» YOUR INSTRUCTIONS:
Copy out only the span from the line with "nilai dari $x^3+y^3$." to the end of the data, both ends kept, word for word.
━━ INPUT DATA
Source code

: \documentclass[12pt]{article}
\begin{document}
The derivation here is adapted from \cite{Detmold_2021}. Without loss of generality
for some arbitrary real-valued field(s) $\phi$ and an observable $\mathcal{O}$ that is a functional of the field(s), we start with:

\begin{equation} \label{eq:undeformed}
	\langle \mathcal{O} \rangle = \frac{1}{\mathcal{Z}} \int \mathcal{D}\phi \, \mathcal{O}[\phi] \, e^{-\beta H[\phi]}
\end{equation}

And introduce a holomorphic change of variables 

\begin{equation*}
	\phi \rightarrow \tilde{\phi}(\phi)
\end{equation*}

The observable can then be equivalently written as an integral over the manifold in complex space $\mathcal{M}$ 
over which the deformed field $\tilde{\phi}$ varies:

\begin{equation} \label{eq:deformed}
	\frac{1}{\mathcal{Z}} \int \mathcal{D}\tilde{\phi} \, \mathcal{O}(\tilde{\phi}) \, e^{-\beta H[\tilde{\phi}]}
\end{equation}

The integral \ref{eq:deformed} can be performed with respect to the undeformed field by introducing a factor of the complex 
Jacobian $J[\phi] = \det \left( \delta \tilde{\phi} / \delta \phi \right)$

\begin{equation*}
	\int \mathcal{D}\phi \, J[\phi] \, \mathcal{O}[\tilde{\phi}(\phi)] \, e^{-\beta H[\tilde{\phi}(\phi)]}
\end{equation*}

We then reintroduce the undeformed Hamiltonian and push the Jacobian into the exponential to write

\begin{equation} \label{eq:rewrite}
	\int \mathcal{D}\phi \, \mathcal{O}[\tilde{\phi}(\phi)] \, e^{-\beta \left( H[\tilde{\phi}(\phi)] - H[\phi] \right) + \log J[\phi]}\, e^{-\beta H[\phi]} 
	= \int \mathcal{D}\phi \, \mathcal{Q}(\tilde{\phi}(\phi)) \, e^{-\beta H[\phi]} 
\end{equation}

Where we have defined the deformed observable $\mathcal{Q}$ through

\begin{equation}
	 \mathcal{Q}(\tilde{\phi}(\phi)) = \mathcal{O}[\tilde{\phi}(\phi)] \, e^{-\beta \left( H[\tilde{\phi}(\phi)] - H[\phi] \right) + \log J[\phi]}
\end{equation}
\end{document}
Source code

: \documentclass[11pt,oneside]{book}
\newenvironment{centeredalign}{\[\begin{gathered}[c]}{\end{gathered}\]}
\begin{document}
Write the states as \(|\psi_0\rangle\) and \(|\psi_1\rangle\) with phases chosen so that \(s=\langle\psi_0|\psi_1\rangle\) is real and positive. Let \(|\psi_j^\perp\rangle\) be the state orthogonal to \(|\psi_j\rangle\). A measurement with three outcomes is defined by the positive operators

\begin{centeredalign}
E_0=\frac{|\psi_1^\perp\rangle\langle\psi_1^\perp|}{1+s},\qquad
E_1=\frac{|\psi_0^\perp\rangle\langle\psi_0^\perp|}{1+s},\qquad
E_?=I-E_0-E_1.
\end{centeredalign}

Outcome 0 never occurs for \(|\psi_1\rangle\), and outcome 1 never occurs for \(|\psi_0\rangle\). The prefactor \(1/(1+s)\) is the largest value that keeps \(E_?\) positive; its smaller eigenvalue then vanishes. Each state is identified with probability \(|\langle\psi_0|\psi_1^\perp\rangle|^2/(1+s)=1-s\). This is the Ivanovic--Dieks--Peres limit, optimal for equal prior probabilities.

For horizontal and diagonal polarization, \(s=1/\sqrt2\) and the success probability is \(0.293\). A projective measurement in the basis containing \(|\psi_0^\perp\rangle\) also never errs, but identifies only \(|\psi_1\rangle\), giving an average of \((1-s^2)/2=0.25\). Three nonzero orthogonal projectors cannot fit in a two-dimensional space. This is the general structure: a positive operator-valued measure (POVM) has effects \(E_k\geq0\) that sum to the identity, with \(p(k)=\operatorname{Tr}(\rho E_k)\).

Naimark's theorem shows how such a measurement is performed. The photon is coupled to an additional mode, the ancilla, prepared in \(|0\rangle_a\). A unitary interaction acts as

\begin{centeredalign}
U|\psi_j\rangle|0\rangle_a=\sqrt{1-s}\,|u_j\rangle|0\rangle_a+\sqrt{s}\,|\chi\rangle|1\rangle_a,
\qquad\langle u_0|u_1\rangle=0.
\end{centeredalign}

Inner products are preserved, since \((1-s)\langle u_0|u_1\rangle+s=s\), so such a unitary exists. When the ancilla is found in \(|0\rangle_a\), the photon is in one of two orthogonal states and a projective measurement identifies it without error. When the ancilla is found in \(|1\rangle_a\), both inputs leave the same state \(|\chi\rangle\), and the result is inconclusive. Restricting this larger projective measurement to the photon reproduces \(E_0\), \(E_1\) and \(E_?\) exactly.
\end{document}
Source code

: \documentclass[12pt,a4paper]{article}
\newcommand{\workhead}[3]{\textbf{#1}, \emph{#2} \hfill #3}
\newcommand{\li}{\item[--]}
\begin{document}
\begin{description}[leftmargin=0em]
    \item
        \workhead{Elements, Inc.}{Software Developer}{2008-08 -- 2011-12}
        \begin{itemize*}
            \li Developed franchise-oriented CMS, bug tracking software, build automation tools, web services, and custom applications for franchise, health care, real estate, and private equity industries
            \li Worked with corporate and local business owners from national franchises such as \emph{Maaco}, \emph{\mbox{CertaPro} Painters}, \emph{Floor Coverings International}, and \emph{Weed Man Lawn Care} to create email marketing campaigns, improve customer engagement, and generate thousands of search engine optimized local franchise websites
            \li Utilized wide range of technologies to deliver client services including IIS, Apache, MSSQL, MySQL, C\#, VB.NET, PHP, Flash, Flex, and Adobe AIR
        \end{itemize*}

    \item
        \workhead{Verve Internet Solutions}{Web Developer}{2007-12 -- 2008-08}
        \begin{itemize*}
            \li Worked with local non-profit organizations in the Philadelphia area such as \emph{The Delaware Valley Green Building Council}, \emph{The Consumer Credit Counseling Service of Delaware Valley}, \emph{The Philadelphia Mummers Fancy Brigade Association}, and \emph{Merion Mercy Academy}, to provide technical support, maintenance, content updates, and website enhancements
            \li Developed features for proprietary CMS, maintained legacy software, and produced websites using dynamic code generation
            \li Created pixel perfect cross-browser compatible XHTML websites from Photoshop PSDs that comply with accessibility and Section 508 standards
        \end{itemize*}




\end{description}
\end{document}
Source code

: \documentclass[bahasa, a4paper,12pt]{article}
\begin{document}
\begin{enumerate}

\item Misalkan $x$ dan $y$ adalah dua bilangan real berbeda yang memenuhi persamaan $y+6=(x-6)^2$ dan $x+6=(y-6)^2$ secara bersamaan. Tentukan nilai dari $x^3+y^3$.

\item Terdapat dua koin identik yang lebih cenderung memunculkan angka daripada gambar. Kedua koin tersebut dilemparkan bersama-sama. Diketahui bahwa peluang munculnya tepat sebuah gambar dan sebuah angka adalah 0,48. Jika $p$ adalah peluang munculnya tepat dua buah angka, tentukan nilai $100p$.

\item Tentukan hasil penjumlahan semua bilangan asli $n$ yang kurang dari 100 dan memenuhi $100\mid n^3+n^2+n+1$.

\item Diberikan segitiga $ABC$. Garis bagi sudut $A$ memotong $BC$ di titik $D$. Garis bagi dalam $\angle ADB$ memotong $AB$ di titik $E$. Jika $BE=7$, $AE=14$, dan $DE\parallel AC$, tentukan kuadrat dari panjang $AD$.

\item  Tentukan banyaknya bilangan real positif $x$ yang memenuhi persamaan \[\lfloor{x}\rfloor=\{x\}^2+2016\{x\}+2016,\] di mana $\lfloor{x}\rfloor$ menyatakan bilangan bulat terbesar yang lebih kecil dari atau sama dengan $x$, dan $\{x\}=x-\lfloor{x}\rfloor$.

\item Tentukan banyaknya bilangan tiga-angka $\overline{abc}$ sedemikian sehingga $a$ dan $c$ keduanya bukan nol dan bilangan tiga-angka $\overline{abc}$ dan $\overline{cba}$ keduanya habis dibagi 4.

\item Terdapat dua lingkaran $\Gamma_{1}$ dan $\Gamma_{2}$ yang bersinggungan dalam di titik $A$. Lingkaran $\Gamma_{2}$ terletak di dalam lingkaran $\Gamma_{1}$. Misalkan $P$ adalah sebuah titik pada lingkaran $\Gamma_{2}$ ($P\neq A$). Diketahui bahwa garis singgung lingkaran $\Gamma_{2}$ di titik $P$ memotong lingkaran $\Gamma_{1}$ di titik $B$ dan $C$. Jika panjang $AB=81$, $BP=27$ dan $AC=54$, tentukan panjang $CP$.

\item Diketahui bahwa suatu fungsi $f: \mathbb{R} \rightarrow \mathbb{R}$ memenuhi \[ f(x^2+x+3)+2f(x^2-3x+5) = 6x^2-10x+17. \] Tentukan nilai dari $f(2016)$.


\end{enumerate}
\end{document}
━━━━
» FINISHED EXERCISE:
\item Misalkan $x$ dan $y$ adalah dua bilangan real berbeda yang memenuhi persamaan $y+6=(x-6)^2$ dan $x+6=(y-6)^2$ secara bersamaan. Tentukan nilai dari $x^3+y^3$.

\item Terdapat dua koin identik yang lebih cenderung memunculkan angka daripada gambar. Kedua koin tersebut dilemparkan bersama-sama. Diketahui bahwa peluang munculnya tepat sebuah gambar dan sebuah angka adalah 0,48. Jika $p$ adalah peluang munculnya tepat dua buah angka, tentukan nilai $100p$.

\item Tentukan hasil penjumlahan semua bilangan asli $n$ yang kurang dari 100 dan memenuhi $100\mid n^3+n^2+n+1$.

\item Diberikan segitiga $ABC$. Garis bagi sudut $A$ memotong $BC$ di titik $D$. Garis bagi dalam $\angle ADB$ memotong $AB$ di titik $E$. Jika $BE=7$, $AE=14$, dan $DE\parallel AC$, tentukan kuadrat dari panjang $AD$.

\item  Tentukan banyaknya bilangan real positif $x$ yang memenuhi persamaan \[\lfloor{x}\rfloor=\{x\}^2+2016\{x\}+2016,\] di mana $\lfloor{x}\rfloor$ menyatakan bilangan bulat terbesar yang lebih kecil dari atau sama dengan $x$, dan $\{x\}=x-\lfloor{x}\rfloor$.

\item Tentukan banyaknya bilangan tiga-angka $\overline{abc}$ sedemikian sehingga $a$ dan $c$ keduanya bukan nol dan bilangan tiga-angka $\overline{abc}$ dan $\overline{cba}$ keduanya habis dibagi 4.

\item Terdapat dua lingkaran $\Gamma_{1}$ dan $\Gamma_{2}$ yang bersinggungan dalam di titik $A$. Lingkaran $\Gamma_{2}$ terletak di dalam lingkaran $\Gamma_{1}$. Misalkan $P$ adalah sebuah titik pada lingkaran $\Gamma_{2}$ ($P\neq A$). Diketahui bahwa garis singgung lingkaran $\Gamma_{2}$ di titik $P$ memotong lingkaran $\Gamma_{1}$ di titik $B$ dan $C$. Jika panjang $AB=81$, $BP=27$ dan $AC=54$, tentukan panjang $CP$.

\item Diketahui bahwa suatu fungsi $f: \mathbb{R} \rightarrow \mathbb{R}$ memenuhi \[ f(x^2+x+3)+2f(x^2-3x+5) = 6x^2-10x+17. \] Tentukan nilai dari $f(2016)$.


\end{enumerate}
\end{document}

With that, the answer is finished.